修了生+卒業生>小田康博



卒業研究(作品) 森の学校/独立と連続を主題とした建築の設計

設計趣旨
 私たちはウォークマンや携帯電話などを用いて公共的な空間に私的な環境を自ら容易に確保できるようになったが、これは他者との関係を築きにくいものにしてしまったとも言える。一般的な内部空間が、快適性・安定性を求めるがゆえに変化に乏しいこともその要因になっているだろう。しかし人は他者と積極的に関与していくことで、成長していくものではないだろうか?
 一方で公園は現代社会においても人々に共有され、コミュニケーションが育まれる場として機能している。主婦が公園デビューし、ご近所づきあいすることがそれである。公園のような空間をつくる、これが本計画の目的であった。
 一般的な公園には、樹木がある。
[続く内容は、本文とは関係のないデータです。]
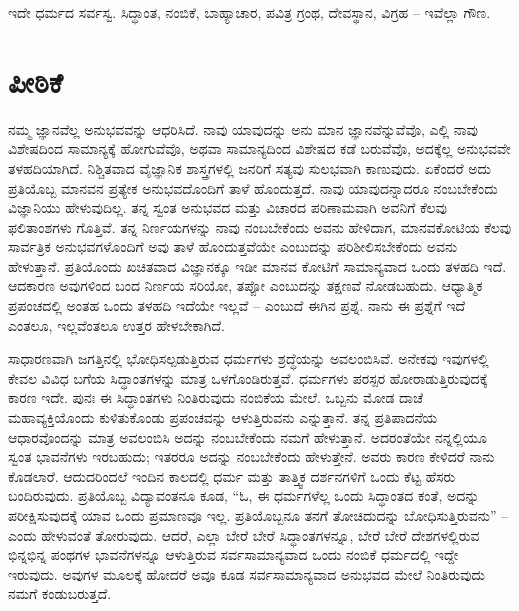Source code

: \begin{center}
ಇದೇ ಧರ್ಮದ ಸರ್ವಸ್ವ. ಸಿದ್ಧಾಂತ, ನಂಬಿಕೆ, ಬಾಹ್ಯಾಚಾರ, ಪವಿತ್ರ ಗ್ರಂಥ, ದೇವಸ್ಥಾನ, ವಿಗ್ರಹ – ಇವೆಲ್ಲಾ ಗೌಣ.
\end{center}

\chapter{ಪೀಠಿಕೆ}

ನಮ್ಮ ಜ್ಞಾನವೆಲ್ಲ ಅನುಭವವನ್ನು ಆಧರಿಸಿದೆ. ನಾವು ಯಾವುದನ್ನು ಅನು ಮಾನ ಜ್ಞಾನವೆನ್ನುವೆವೊ, ಎಲ್ಲಿ ನಾವು ವಿಶೇಷದಿಂದ ಸಾಮಾನ್ಯಕ್ಕೆ ಹೋಗುವೆವೊ, ಅಥವಾ ಸಾಮಾನ್ಯದಿಂದ ವಿಶೇಷದ ಕಡೆ ಬರುವೆವೊ, ಅದಕ್ಕೆಲ್ಲ ಅನುಭವವೇ ತಳಹದಿಯಾಗಿದೆ. ನಿಶ್ಚಿತವಾದ ವೈಜ್ಞಾನಿಕ ಶಾಸ್ತ್ರಗಳಲ್ಲಿ ಜನರಿಗೆ ಸತ್ಯವು ಸುಲಭವಾಗಿ ಕಾಣುವುದು. ಏಕೆಂದರೆ ಅದು ಪ್ರತಿಯೊಬ್ಬ ಮಾನವನ ಪ್ರತ್ಯೇಕ ಅನುಭವದೊಂದಿಗೆ ತಾಳೆ ಹೊಂದುತ್ತದೆ. ನಾವು ಯಾವುದನ್ನಾದರೂ ನಂಬಬೇಕೆಂದು ವಿಜ್ಞಾನಿಯು ಹೇಳುವುದಿಲ್ಲ. ತನ್ನ ಸ್ವಂತ ಅನುಭವದ ಮತ್ತು ವಿಚಾರದ ಪರಿಣಾಮವಾಗಿ ಅವನಿಗೆ ಕೆಲವು ಫಲಿತಾಂಶಗಳು ಗೊತ್ತಿವೆ. ತನ್ನ ನಿರ್ಣಯಗಳನ್ನು ನಾವು ನಂಬಬೇಕೆಂದು ಅವನು ಹೇಳಿದಾಗ, ಮಾನವಕೋಟಿಯ ಕೆಲವು ಸಾರ್ವತ್ರಿಕ ಅನುಭವಗಳೊಂದಿಗೆ ಅವು ತಾಳೆ ಹೊಂದುತ್ತವೆಯೇ ಎಂಬುದನ್ನು ಪರಿಶೀಲಿಸಬೇಕೆಂದು ಅವನು ಹೇಳುತ್ತಾನೆ. ಪ್ರತಿಯೊಂದು ಖಚಿತವಾದ ವಿಜ್ಞಾನಕ್ಕೂ ಇಡೀ ಮಾನವ ಕೋಟಿಗೆ ಸಾಮಾನ್ಯವಾದ ಒಂದು ತಳಹದಿ ಇದೆ. ಆದಕಾರಣ ಅವುಗಳಿಂದ ಬಂದ ನಿರ್ಣಯ ಸರಿಯೋ, ತಪ್ಪೋ ಎಂಬುದನ್ನು ತಕ್ಷಣವೆ ನೋಡಬಹುದು. ಆಧ್ಯಾತ್ಮಿಕ ಪ್ರಪಂಚದಲ್ಲಿ ಅಂತಹ ಒಂದು ತಳಹದಿ ಇದೆಯೇ ಇಲ್ಲವೆ – ಎಂಬುದೆ ಈಗಿನ ಪ್ರಶ್ನೆ. ನಾನು ಈ ಪ್ರಶ್ನೆಗೆ ಇದೆ ಎಂತಲೂ, ಇಲ್ಲವೆಂತಲೂ ಉತ್ತರ ಹೇಳಬೇಕಾಗಿದೆ.

\vskip 5pt

ಸಾಧಾರಣವಾಗಿ ಜಗತ್ತಿನಲ್ಲಿ ಭೋಧಿಸಲ್ಪಡುತ್ತಿರುವ ಧರ್ಮಗಳು ಶ್ರದ್ಧೆಯನ್ನು ಅವಲಂಬಿಸಿವೆ. ಅನೇಕವು ಇವುಗಳಲ್ಲಿ ಕೇವಲ ವಿವಿಧ ಬಗೆಯ ಸಿದ್ಧಾಂತಗಳನ್ನು ಮಾತ್ರ ಒಳಗೊಂಡಿರುತ್ತವೆ. ಧರ್ಮಗಳು ಪರಸ್ಪರ ಹೋರಾಡುತ್ತಿರುವುದಕ್ಕೆ ಕಾರಣ ಇದೇ. ಪುನಃ ಈ ಸಿದ್ಧಾಂತಗಳು ನಿಂತಿರುವುದು ನಂಬಿಕೆಯ ಮೇಲೆ. ಒಬ್ಬನು ಮೋಡ ದಾಚೆ ಮಹಾವ್ಯಕ್ತಿಯೊಂದು ಕುಳಿತುಕೊಂಡು ಪ್ರಪಂಚವನ್ನು ಆಳುತ್ತಿರುವನು ಎನ್ನುತ್ತಾನೆ. ತನ್ನ ಪ್ರತಿಪಾದನೆಯ ಆಧಾರವೊಂದನ್ನು ಮಾತ್ರ ಅವಲಂಬಿಸಿ ಅದನ್ನು ನಂಬಬೇಕೆಂದು ನಮಗೆ ಹೇಳುತ್ತಾನೆ. ಅದರಂತೆಯೇ ನನ್ನಲ್ಲಿಯೂ ಸ್ವಂತ ಭಾವನೆಗಳು ಇರಬಹುದು; ಇತರರೂ ಅದನ್ನು ನಂಬಬೇಕೆಂದು ಹೇಳುತ್ತೇನೆ. ಅವರು ಕಾರಣ ಕೇಳಿದರೆ ನಾನು ಕೊಡಲಾರೆ. ಆದುದರಿಂದಲೆ ಇಂದಿನ ಕಾಲದಲ್ಲಿ ಧರ್ಮ ಮತ್ತು ತಾತ್ತ್ವಿಕ ದರ್ಶನಗಳಿಗೆ ಒಂದು ಕೆಟ್ಟ ಹೆಸರು ಬಂದಿರುವುದು. ಪ್ರತಿಯೊಬ್ಬ ವಿದ್ಯಾವಂತನೂ ಕೂಡ, “ಓ, ಈ ಧರ್ಮಗಳೆಲ್ಲ ಒಂದು ಸಿದ್ಧಾಂತದ ಕಂತೆ, ಅದನ್ನು ಪರೀಕ್ಷಿಸುವುದಕ್ಕೆ ಯಾವ ಒಂದು ಪ್ರಮಾಣವೂ ಇಲ್ಲ. ಪ್ರತಿಯೊಬ್ಬನೂ ತನಗೆ ತೋಚಿದುದನ್ನು ಬೋಧಿಸುತ್ತಿರುವನು” – ಎಂದು ಹೇಳುವಂತೆ ತೋರುವುದು. ಆದರೆ, ಎಲ್ಲಾ ಬೇರೆ ಬೇರೆ ಸಿದ್ಧಾಂತಗಳನ್ನೂ, ಬೇರೆ ಬೇರೆ ದೇಶಗಳಲ್ಲಿರುವ ಭಿನ್ನಭಿನ್ನ ಪಂಥಗಳ ಭಾವನೆಗಳನ್ನೂ ಆಳುತ್ತಿರುವ ಸರ್ವಸಾಮಾನ್ಯವಾದ ಒಂದು ನಂಬಿಕೆ ಧರ್ಮದಲ್ಲಿ ಇದ್ದೇ ಇರುವುದು. ಅವುಗಳ ಮೂಲಕ್ಕೆ ಹೋದರೆ ಅವೂ ಕೂಡ ಸರ್ವಸಾಮಾನ್ಯವಾದ ಅನುಭವದ ಮೇಲೆ ನಿಂತಿರುವುದು ನಮಗೆ ಕಂಡುಬರುತ್ತದೆ. 

\vskip 5pt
公園に生えている樹木は、水平空間の中の垂直な要素であり、時にシンボルとして、また単純に影をつくることによる憩いの場として、人々が集まる要素となっている。私はこの樹木を建築物内部に取り入れることによって、内部空間に変化と公園のような自由さを与え、様々な人の行動・関係を誘発する空間を提案することができないかと考えた。
 森の中に、不完全な小さな部屋の集合体を配置する。各部屋をつなぐものは、樹木が貫通した内部とも外部とも呼べない空間。やわらかな光が梁を通して降り注ぎ、心地よい風が通り抜ける。この建築において内部は内部で完結せず、外部に自由に広がっていく。